ILTVSW. Il n’y a ni flics, ni médecins, ni avocats dans Chefs. Pour un créateur emprunter un chemin artistique en dehors des sentiers battus c’est-à-dire sans pouvoir se raccrocher à un genre fédérateur, c’est grisant ou au contraire impressionnant ?
Arnaud Malherbe. De manière étrange, nous ne nous sommes pas vraiment posés la question de la prise de risque. Nous sommes restés connectés à notre désir, qui n’était pas celui de faire une série et de trouver à quel sujet nous allions nous attaquer. C’est venu beaucoup plus naturellement. Avec Marion, ma compagne, avec qui j’ai créé Chefs, nous nous étions retrouvés devant des documentaires qui traitaient du travail d’une brigade dans un grand restaurant. Cela nous a tout de suite paru être un théâtre dramaturgique extrêmement puissant. Il y avait là des personnages avec des destins très différents, des archétypes presque. Nous avons aussi senti que c’était un univers extrêmement martial, guerrier, hiérarchisé avec des rapports très tendus, parfois violents et même violents physiquement. Mais, c’était également un espace de création, de passion, d’art, d’une certaine façon. La contradiction et la force de ces deux constats nous offraient un espace dramatique dingue à développer. Ce qui nous a sidéré, c’est qu’une série sur le sujet n’existait pas encore alors que la cuisine est l’un des marqueurs culturels les plus forts de l’identité française. C’est très significatif de la manière dont les diffuseurs ne s’emparent pas de ce que devrait être la fiction française. Ils vont faire la 75e série de flic mais pas s’attaquer à un espace socio culturel hors formule procédurale ou comédie familiale pure. C’est un parti pris qui reste très très rare.

 

Faire Star Wars en cuisine 

 

ILTVSW. Une chose est de prendre la mesure de la richesse d’un sujet, une autre est de réussir à en faire une série …
Arnaud Malherbe. Je pense que nous avons sous-estimé la difficulté du projet. Dans Chefs, pour nous les créateurs, il ne pouvait pas y avoir de zone de confort puisqu’il n’y avait pas d’enjeux de vie et de mort. Il fallait inventer une promesse pour le téléspectateur. C’est extrêmement difficile. Cela a mis du temps. Il y a eu une évolution dans la nature même de la série liée aux échanges avec la production et la chaîne. Nous sommes partis de quelque chose qui, à la base, était pour nous plus choral, plus naturaliste et plus social même si nous avions déjà un désir de décalage poétique. Ce désir a rencontré une contrainte éditoriale et industrielle de France 2 qui souhaitait un parcours narratif beaucoup plus resserré autour de deux personnages, de plus feuilletonnant, plus populaire et moins éclaté. Nous avons pris cette direction et nous assumons tout, bien sûr.
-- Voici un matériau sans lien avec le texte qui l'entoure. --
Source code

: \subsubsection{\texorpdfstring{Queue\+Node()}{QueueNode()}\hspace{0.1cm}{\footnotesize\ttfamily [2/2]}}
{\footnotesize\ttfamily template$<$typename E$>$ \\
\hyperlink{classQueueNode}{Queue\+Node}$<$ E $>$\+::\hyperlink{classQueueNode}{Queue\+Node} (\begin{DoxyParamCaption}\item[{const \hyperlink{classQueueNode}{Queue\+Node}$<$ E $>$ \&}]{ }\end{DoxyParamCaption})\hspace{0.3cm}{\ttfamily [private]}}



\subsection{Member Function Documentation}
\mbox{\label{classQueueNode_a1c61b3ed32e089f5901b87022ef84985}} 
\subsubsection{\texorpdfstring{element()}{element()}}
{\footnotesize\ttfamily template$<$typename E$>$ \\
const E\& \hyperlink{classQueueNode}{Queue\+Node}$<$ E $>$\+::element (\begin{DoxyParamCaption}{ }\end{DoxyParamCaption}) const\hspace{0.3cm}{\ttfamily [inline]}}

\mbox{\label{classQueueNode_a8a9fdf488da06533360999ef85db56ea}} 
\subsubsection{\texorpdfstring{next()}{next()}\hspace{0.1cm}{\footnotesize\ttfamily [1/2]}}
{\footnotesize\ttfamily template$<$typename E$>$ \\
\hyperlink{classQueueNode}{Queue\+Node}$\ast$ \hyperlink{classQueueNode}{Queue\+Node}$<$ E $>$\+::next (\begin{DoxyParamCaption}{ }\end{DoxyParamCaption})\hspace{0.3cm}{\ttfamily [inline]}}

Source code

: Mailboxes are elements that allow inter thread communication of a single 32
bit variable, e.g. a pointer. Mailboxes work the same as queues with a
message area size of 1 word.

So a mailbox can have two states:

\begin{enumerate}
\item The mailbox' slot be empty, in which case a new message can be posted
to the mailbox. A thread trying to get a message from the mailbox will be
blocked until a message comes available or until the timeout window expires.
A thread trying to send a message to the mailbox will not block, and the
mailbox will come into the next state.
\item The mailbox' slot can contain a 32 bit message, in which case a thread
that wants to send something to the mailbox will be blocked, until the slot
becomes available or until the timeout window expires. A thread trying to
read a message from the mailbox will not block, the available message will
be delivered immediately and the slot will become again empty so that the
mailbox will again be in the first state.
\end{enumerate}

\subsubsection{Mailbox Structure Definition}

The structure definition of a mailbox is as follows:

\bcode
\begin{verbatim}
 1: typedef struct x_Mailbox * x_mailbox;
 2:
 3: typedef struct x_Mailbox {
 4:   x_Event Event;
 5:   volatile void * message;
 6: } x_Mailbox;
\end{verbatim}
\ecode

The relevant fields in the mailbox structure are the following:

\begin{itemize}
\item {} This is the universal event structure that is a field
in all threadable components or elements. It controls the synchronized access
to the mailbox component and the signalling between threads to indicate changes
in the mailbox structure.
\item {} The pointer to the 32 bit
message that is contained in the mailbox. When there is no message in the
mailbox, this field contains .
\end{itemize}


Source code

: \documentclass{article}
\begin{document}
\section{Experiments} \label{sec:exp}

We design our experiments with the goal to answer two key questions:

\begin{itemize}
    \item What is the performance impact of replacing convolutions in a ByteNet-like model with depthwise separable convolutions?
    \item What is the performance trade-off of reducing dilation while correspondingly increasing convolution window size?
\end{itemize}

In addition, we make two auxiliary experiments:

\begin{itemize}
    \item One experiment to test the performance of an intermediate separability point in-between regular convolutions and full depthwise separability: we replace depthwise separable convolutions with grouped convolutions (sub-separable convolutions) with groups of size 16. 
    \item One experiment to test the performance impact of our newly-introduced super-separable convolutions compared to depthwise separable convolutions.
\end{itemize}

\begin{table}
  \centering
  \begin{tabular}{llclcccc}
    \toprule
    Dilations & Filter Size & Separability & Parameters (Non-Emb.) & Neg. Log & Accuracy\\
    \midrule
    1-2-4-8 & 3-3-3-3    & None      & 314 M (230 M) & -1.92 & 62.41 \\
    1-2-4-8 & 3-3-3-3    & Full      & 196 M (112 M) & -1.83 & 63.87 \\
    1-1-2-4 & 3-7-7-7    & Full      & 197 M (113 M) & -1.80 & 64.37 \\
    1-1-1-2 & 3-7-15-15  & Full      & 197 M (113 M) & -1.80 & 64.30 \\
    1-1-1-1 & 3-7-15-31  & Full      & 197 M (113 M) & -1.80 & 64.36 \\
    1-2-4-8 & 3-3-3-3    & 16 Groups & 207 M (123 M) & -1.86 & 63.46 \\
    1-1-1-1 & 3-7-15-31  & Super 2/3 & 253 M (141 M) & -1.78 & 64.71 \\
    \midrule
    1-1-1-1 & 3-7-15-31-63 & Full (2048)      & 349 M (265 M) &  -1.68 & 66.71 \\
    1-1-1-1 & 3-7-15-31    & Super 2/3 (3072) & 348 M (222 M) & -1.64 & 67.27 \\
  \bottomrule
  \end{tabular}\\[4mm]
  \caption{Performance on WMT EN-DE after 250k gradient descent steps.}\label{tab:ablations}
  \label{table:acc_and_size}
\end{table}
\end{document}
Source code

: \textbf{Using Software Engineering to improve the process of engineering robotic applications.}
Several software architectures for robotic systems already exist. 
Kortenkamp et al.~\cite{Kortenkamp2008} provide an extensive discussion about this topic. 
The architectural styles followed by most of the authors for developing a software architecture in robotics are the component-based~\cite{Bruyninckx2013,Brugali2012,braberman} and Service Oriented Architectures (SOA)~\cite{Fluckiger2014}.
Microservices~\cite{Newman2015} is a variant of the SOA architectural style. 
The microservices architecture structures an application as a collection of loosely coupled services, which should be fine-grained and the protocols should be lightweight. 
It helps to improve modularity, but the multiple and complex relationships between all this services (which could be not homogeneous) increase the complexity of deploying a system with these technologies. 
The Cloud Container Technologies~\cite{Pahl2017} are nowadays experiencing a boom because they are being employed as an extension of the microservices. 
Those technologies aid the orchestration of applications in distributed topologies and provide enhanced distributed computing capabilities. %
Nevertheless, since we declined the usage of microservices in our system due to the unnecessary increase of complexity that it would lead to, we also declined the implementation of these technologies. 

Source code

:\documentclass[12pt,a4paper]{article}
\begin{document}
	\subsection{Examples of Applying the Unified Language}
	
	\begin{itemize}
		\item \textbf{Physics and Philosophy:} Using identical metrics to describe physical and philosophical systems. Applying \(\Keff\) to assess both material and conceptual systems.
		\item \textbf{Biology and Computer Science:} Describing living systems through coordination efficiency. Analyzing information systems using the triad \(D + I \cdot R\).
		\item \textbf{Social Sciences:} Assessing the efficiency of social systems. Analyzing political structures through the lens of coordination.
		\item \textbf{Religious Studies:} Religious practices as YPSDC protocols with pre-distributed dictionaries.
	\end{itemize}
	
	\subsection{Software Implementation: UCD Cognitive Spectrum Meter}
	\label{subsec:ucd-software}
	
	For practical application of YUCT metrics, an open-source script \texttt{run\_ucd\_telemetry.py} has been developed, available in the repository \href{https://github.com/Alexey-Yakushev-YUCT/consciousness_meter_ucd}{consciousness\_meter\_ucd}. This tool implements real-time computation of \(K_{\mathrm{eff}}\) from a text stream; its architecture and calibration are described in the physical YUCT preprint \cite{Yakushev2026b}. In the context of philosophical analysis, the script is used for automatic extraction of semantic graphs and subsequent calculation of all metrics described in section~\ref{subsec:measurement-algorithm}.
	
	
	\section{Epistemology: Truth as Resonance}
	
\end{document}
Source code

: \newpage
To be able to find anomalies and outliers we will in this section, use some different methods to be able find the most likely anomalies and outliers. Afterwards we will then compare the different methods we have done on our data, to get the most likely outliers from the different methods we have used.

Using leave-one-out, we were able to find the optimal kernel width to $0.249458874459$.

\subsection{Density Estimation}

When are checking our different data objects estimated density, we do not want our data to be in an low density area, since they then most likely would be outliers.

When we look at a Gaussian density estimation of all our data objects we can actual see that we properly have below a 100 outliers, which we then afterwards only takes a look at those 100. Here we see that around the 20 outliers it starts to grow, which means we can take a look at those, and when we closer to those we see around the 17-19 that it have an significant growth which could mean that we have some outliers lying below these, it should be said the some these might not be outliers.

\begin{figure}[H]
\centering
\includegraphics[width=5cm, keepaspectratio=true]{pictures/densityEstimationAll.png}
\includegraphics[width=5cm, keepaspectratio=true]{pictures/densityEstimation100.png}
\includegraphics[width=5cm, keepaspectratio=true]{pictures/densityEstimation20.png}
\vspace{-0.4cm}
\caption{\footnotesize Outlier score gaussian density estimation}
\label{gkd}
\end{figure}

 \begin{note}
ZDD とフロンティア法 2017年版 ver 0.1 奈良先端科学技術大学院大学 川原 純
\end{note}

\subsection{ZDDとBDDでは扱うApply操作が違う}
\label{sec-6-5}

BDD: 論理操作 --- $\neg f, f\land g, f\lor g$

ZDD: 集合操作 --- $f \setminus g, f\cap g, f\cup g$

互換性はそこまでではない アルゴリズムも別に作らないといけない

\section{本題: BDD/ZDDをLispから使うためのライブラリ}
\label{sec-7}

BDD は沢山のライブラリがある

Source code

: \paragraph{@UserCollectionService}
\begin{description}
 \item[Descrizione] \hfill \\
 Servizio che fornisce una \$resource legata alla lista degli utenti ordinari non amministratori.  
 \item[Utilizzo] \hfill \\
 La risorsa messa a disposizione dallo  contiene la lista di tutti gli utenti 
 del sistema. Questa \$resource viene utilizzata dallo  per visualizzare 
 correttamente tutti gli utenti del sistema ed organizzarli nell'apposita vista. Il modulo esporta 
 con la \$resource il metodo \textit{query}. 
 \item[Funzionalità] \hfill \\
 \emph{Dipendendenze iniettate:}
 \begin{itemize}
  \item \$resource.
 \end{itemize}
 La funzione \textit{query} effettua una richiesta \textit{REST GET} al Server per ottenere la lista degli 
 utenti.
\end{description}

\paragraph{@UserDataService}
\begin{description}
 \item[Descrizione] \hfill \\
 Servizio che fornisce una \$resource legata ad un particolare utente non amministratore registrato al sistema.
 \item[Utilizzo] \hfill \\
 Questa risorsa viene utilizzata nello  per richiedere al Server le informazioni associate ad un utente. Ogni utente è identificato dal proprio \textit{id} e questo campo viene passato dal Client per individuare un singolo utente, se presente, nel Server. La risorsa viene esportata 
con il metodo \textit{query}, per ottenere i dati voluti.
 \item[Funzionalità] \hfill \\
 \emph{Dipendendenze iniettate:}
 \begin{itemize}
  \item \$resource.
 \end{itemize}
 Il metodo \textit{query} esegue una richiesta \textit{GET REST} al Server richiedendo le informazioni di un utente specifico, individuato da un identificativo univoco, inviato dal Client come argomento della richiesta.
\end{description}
ILTVSW. Très rapidement, en regardant la série, on ressent l’influence de la tragédie grecque. Une fatalité moderne à la Star Wars imprime la série … Prendre ce chemin a-t-il été une manière de surmonter le fait de ne pas vous inscrire dans un genre télévisé ?
Arnaud Malherbe. C’est très juste, dans l’esprit, il y a de la tragédie grecque parce qu’ il a fallu trouver un véhicule narratif pour entraîner les téléspectateurs. Et pour notre génération pop, l’une des références est Star Wars qui a vraiment imprimé notre imaginaire. Dark Vador, Luke, l’empereur nous ont aidé à déterminer le comportement de nos personnages. Comme nous n’étions pas dans un cadre rassurant, nous avons été obligés de retrouver des référents sur lesquels nous appuyer pour écrire. Luke représente, par exemple, l’appel du devoir que l’on commence par refuser … Très vite, le téléspectateur peut se dire : « Ça, je l’ai déjà vu, cela m’a ému, je l’ai compris, cela a du sens. » Il n’était pas question de copier mais de s’appuyer sur le même type de mouvements dramatiques et d’émotions. Par ailleurs, se dire : « On va faire Star Wars en cuisine », c’est hyper excitant !

 

 

ILTVSW. Ce travail sur les personnages est capital pour la réussite d’une série … Comment l’avez-vous abordé ?
Arnaud Malherbe. Nous voulions travailler sur des archétypes. Le chef capitaine d’un bateau pirate, le petit gars qui refuse son don travaillé par un trauma d’enfance, le grand méchant loup … Nous avions envie de jouer avec tout cela. Nous voulions nous inventer une fantasmagorie. Nous sommes partis de l’univers pour aller aux personnages. Cela a été assez long. Nous avons mis du temps à trouver le mouvement général de l’histoire. L’une des préoccupations qui a dirigé notre écriture était de faire un feuilleton populaire. Dans un feuilleton populaire, il y a des secrets de famille, on aime, on se déchire, on trompe, on ment …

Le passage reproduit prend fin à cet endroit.